» Work item
Would you retype exactly the lines from the one containing "## 夜间流量优惠：是噱头还是真实存在？" through the last line of the records below, and nothing else?

── Information

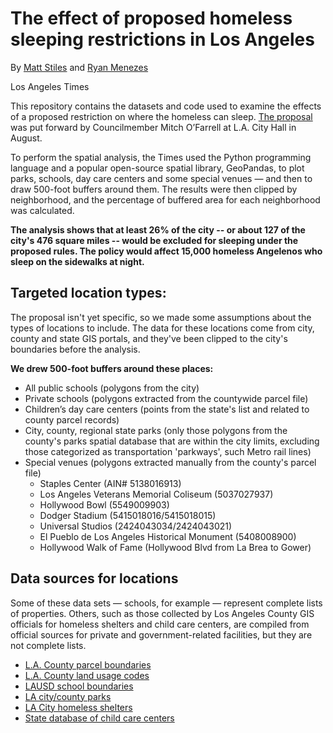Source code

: # The effect of proposed homeless sleeping restrictions in Los Angeles

By [Matt Stiles](https://www.latimes.com/la-bio-matt-stiles-staff.html) and [Ryan Menezes](https://www.latimes.com/staff/ryan-menezes)

Los Angeles Times

This repository contains the datasets and code used to examine the effects of a proposed restriction on where the homeless can sleep. [The proposal](proposal-19-0602-S1.pdf) was put forward by Councilmember Mitch O’Farrell at L.A. City Hall in August.

To perform the spatial analysis, the Times used the Python programming language and a popular open-source spatial library, GeoPandas, to plot parks, schools, day care centers and some special venues — and then to draw 500-foot buffers around them. The results were then clipped by neighborhood, and the percentage of buffered area for each neighborhood was calculated.

**The analysis shows that at least 26% of the city -- or about 127 of the city's 476 square miles -- would be excluded for sleeping under the proposed rules. The policy would affect 15,000 homeless Angelenos who sleep on the sidewalks at night.**

## Targeted location types:

The proposal isn't yet specific, so we made some assumptions about the types of locations to include. The data for these locations come from city, county and state GIS portals, and they've been clipped to the city's boundaries before the analysis. 

**We drew 500-foot buffers around these places:** 

* All public schools (polygons from the city)
* Private schools (polygons extracted from the countywide parcel file)
* Children’s day care centers (points from the state's list and related to county parcel records)
* City, county, regional state parks (only those polygons from the county's parks spatial database that are within the city limits, excluding those categorized as transportation 'parkways', such Metro rail lines)
* Special venues (polygons extracted manually from the county's parcel file)
  * Staples Center (AIN# 5138016913)
  * Los Angeles Veterans Memorial Coliseum (5037027937)
  * Hollywood Bowl (5549009903)
  * Dodger Stadium (5415018016/5415018015)
  * Universal Studios (2424043034/2424043021)
  * El Pueblo de Los Angeles Historical Monument (5408008900)
  * Hollywood Walk of Fame (Hollywood Blvd from La Brea to Gower)

## Data sources for locations

Some of these data sets — schools, for example — represent complete lists of properties. Others, such as those collected by Los Angeles County GIS officials for homeless shelters and child care centers, are compiled from official sources for private and government-related facilities, but they are not complete lists. 

* [L.A. County parcel boundaries](https://permitting.gis.lacounty.gov/permitting/rest/services/energovDev/ViewableDev/MapServer/8)
* [L.A. County land usage codes](http://egis3.lacounty.gov/dataportal/wp-content/uploads/2009/12/usecodes-chart.pdf)
* [LAUSD school boundaries](https://maps.lacity.org/lahub/rest/services/LAUSD_Schools/MapServer/2)
* [LA city/county parks](https://egis3.lacounty.gov/dataportal/2016/10/25/department-of-parks-and-recreation-county-parks-and-open-space/)
* [LA City homeless shelters](https://public.gis.lacounty.gov/public/rest/services/LACounty_Dynamic/LMS_Data_Public/MapServer/158)
* [State database of child care centers](https://data-california.opendata.arcgis.com/datasets/CalEMA::ca-child-care-centers/data?geometry=-132.669%2C32.728%2C-106.587%2C38.956&where=COUNTY%20like%20%27%25LOS%20ANGELES%25%27)
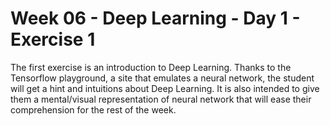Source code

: # Week 06 - Deep Learning - Day 1 - Exercise 1

The first exercise is an introduction to Deep Learning. Thanks to the Tensorflow playground, a site that emulates a neural network, the student will get a hint and intuitions about Deep Learning. It is also intended to give them a mental/visual representation of neural network that will ease their comprehension for the rest of the week.
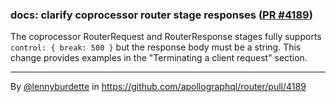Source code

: ### docs: clarify coprocessor router stage responses ([PR #4189](https://github.com/apollographql/router/pull/4189))

The coprocessor RouterRequest and RouterResponse stages fully supports `control: { break: 500 }` but the response body must be a string. This change provides examples in the "Terminating a client request" section.


<!-- start metadata -->
---

By [@lennyburdette](https://github.com/lennyburdette) in https://github.com/apollographql/router/pull/4189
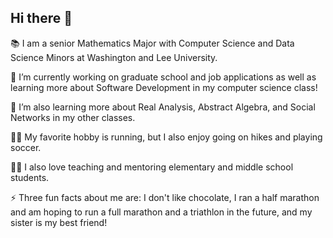 ## Hi there 👋

📚 I am a senior Mathematics Major with Computer Science and Data Science Minors at Washington and Lee University.

🔭 I’m currently working on graduate school and job applications as well as learning more about Software Development in my computer science class!

🌱 I’m also learning more about Real Analysis, Abstract Algebra, and Social Networks in my other classes.

🏃‍♀️ My favorite hobby is running, but I also enjoy going on hikes and playing soccer.

👩‍🏫 I also love teaching and mentoring elementary and middle school students.

⚡ Three fun facts about me are: I don't like chocolate, I ran a half marathon and am hoping to run a full marathon and a triathlon in the future, and my sister is my best friend!

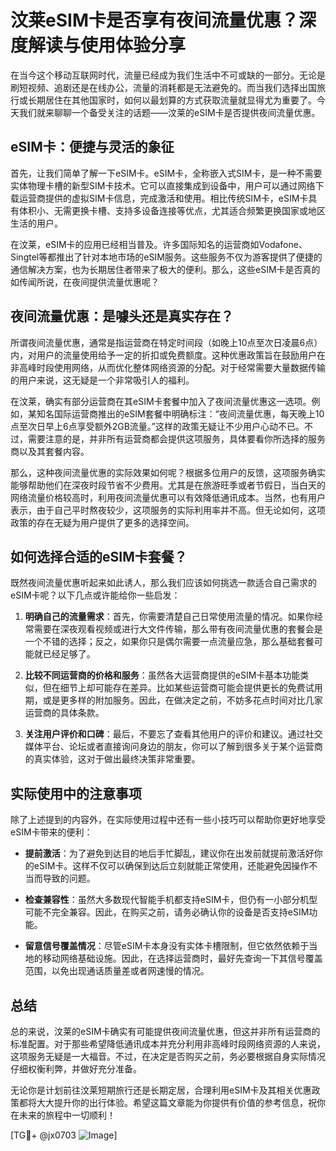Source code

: # 汶莱eSIM卡是否享有夜间流量优惠？深度解读与使用体验分享

在当今这个移动互联网时代，流量已经成为我们生活中不可或缺的一部分。无论是刷短视频、追剧还是在线办公，流量的消耗都是无法避免的。而当我们选择出国旅行或长期居住在其他国家时，如何以最划算的方式获取流量就显得尤为重要了。今天我们就来聊聊一个备受关注的话题——汶莱的eSIM卡是否提供夜间流量优惠。

## eSIM卡：便捷与灵活的象征

首先，让我们简单了解一下eSIM卡。eSIM卡，全称嵌入式SIM卡，是一种不需要实体物理卡槽的新型SIM卡技术。它可以直接集成到设备中，用户可以通过网络下载运营商提供的虚拟SIM卡信息，完成激活和使用。相比传统SIM卡，eSIM卡具有体积小、无需更换卡槽、支持多设备连接等优点，尤其适合频繁更换国家或地区生活的用户。

在汶莱，eSIM卡的应用已经相当普及。许多国际知名的运营商如Vodafone、Singtel等都推出了针对本地市场的eSIM服务。这些服务不仅为游客提供了便捷的通信解决方案，也为长期居住者带来了极大的便利。那么，这些eSIM卡是否真的如传闻所说，在夜间提供流量优惠呢？

## 夜间流量优惠：是噱头还是真实存在？

所谓夜间流量优惠，通常是指运营商在特定时间段（如晚上10点至次日凌晨6点）内，对用户的流量使用给予一定的折扣或免费额度。这种优惠政策旨在鼓励用户在非高峰时段使用网络，从而优化整体网络资源的分配。对于经常需要大量数据传输的用户来说，这无疑是一个非常吸引人的福利。

在汶莱，确实有部分运营商在其eSIM卡套餐中加入了夜间流量优惠这一选项。例如，某知名国际运营商推出的eSIM套餐中明确标注：“夜间流量优惠，每天晚上10点至次日早上6点享受额外2GB流量。”这样的政策无疑让不少用户心动不已。不过，需要注意的是，并非所有运营商都会提供这项服务，具体要看你所选择的服务商以及其套餐内容。

那么，这种夜间流量优惠的实际效果如何呢？根据多位用户的反馈，这项服务确实能够帮助他们在深夜时段节省不少费用。尤其是在旅游旺季或者节假日，当白天的网络流量价格较高时，利用夜间流量优惠可以有效降低通讯成本。当然，也有用户表示，由于自己平时熬夜较少，这项服务的实际利用率并不高。但无论如何，这项政策的存在无疑为用户提供了更多的选择空间。

## 如何选择合适的eSIM卡套餐？

既然夜间流量优惠听起来如此诱人，那么我们应该如何挑选一款适合自己需求的eSIM卡呢？以下几点或许能给你一些启发：

1. **明确自己的流量需求**：首先，你需要清楚自己日常使用流量的情况。如果你经常需要在深夜观看视频或进行大文件传输，那么带有夜间流量优惠的套餐会是一个不错的选择；反之，如果你只是偶尔需要一点流量应急，那么基础套餐可能就已经足够了。

2. **比较不同运营商的价格和服务**：虽然各大运营商提供的eSIM卡基本功能类似，但在细节上却可能存在差异。比如某些运营商可能会提供更长的免费试用期，或是更多样的附加服务。因此，在做决定之前，不妨多花点时间对比几家运营商的具体条款。

3. **关注用户评价和口碑**：最后，不要忘了查看其他用户的评价和建议。通过社交媒体平台、论坛或者直接询问身边的朋友，你可以了解到很多关于某个运营商的真实体验，这对于做出最终决策非常重要。

## 实际使用中的注意事项

除了上述提到的内容外，在实际使用过程中还有一些小技巧可以帮助你更好地享受eSIM卡带来的便利：

- **提前激活**：为了避免到达目的地后手忙脚乱，建议你在出发前就提前激活好你的eSIM卡。这样不仅可以确保到达后立刻就能正常使用，还能避免因操作不当而导致的问题。
  
- **检查兼容性**：虽然大多数现代智能手机都支持eSIM卡，但仍有一小部分机型可能不完全兼容。因此，在购买之前，请务必确认你的设备是否支持eSIM功能。

- **留意信号覆盖情况**：尽管eSIM卡本身没有实体卡槽限制，但它依然依赖于当地的移动网络基础设施。因此，在选择运营商时，最好先查询一下其信号覆盖范围，以免出现通话质量差或者网速慢的情况。

## 总结

总的来说，汶莱的eSIM卡确实有可能提供夜间流量优惠，但这并非所有运营商的标准配置。对于那些希望降低通讯成本并充分利用非高峰时段网络资源的人来说，这项服务无疑是一大福音。不过，在决定是否购买之前，务必要根据自身实际情况仔细权衡利弊，并做好充分准备。

无论你是计划前往汶莱短期旅行还是长期定居，合理利用eSIM卡及其相关优惠政策都将大大提升你的出行体验。希望这篇文章能为你提供有价值的参考信息，祝你在未来的旅程中一切顺利！

[TG💪+ @jx0703 ![Image](https://github.com/user-attachments/assets/dbca1d08-cadb-493c-b0ec-ad6f7a83f270)]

────

» Exercise answer
## 夜间流量优惠：是噱头还是真实存在？

所谓夜间流量优惠，通常是指运营商在特定时间段（如晚上10点至次日凌晨6点）内，对用户的流量使用给予一定的折扣或免费额度。这种优惠政策旨在鼓励用户在非高峰时段使用网络，从而优化整体网络资源的分配。对于经常需要大量数据传输的用户来说，这无疑是一个非常吸引人的福利。

在汶莱，确实有部分运营商在其eSIM卡套餐中加入了夜间流量优惠这一选项。例如，某知名国际运营商推出的eSIM套餐中明确标注：“夜间流量优惠，每天晚上10点至次日早上6点享受额外2GB流量。”这样的政策无疑让不少用户心动不已。不过，需要注意的是，并非所有运营商都会提供这项服务，具体要看你所选择的服务商以及其套餐内容。

那么，这种夜间流量优惠的实际效果如何呢？根据多位用户的反馈，这项服务确实能够帮助他们在深夜时段节省不少费用。尤其是在旅游旺季或者节假日，当白天的网络流量价格较高时，利用夜间流量优惠可以有效降低通讯成本。当然，也有用户表示，由于自己平时熬夜较少，这项服务的实际利用率并不高。但无论如何，这项政策的存在无疑为用户提供了更多的选择空间。

## 如何选择合适的eSIM卡套餐？

既然夜间流量优惠听起来如此诱人，那么我们应该如何挑选一款适合自己需求的eSIM卡呢？以下几点或许能给你一些启发：

1. **明确自己的流量需求**：首先，你需要清楚自己日常使用流量的情况。如果你经常需要在深夜观看视频或进行大文件传输，那么带有夜间流量优惠的套餐会是一个不错的选择；反之，如果你只是偶尔需要一点流量应急，那么基础套餐可能就已经足够了。

2. **比较不同运营商的价格和服务**：虽然各大运营商提供的eSIM卡基本功能类似，但在细节上却可能存在差异。比如某些运营商可能会提供更长的免费试用期，或是更多样的附加服务。因此，在做决定之前，不妨多花点时间对比几家运营商的具体条款。

3. **关注用户评价和口碑**：最后，不要忘了查看其他用户的评价和建议。通过社交媒体平台、论坛或者直接询问身边的朋友，你可以了解到很多关于某个运营商的真实体验，这对于做出最终决策非常重要。

## 实际使用中的注意事项

除了上述提到的内容外，在实际使用过程中还有一些小技巧可以帮助你更好地享受eSIM卡带来的便利：

- **提前激活**：为了避免到达目的地后手忙脚乱，建议你在出发前就提前激活好你的eSIM卡。这样不仅可以确保到达后立刻就能正常使用，还能避免因操作不当而导致的问题。
  
- **检查兼容性**：虽然大多数现代智能手机都支持eSIM卡，但仍有一小部分机型可能不完全兼容。因此，在购买之前，请务必确认你的设备是否支持eSIM功能。

- **留意信号覆盖情况**：尽管eSIM卡本身没有实体卡槽限制，但它依然依赖于当地的移动网络基础设施。因此，在选择运营商时，最好先查询一下其信号覆盖范围，以免出现通话质量差或者网速慢的情况。

## 总结

总的来说，汶莱的eSIM卡确实有可能提供夜间流量优惠，但这并非所有运营商的标准配置。对于那些希望降低通讯成本并充分利用非高峰时段网络资源的人来说，这项服务无疑是一大福音。不过，在决定是否购买之前，务必要根据自身实际情况仔细权衡利弊，并做好充分准备。

无论你是计划前往汶莱短期旅行还是长期定居，合理利用eSIM卡及其相关优惠政策都将大大提升你的出行体验。希望这篇文章能为你提供有价值的参考信息，祝你在未来的旅程中一切顺利！

[TG💪+ @jx0703 ![Image](https://github.com/user-attachments/assets/dbca1d08-cadb-493c-b0ec-ad6f7a83f270)]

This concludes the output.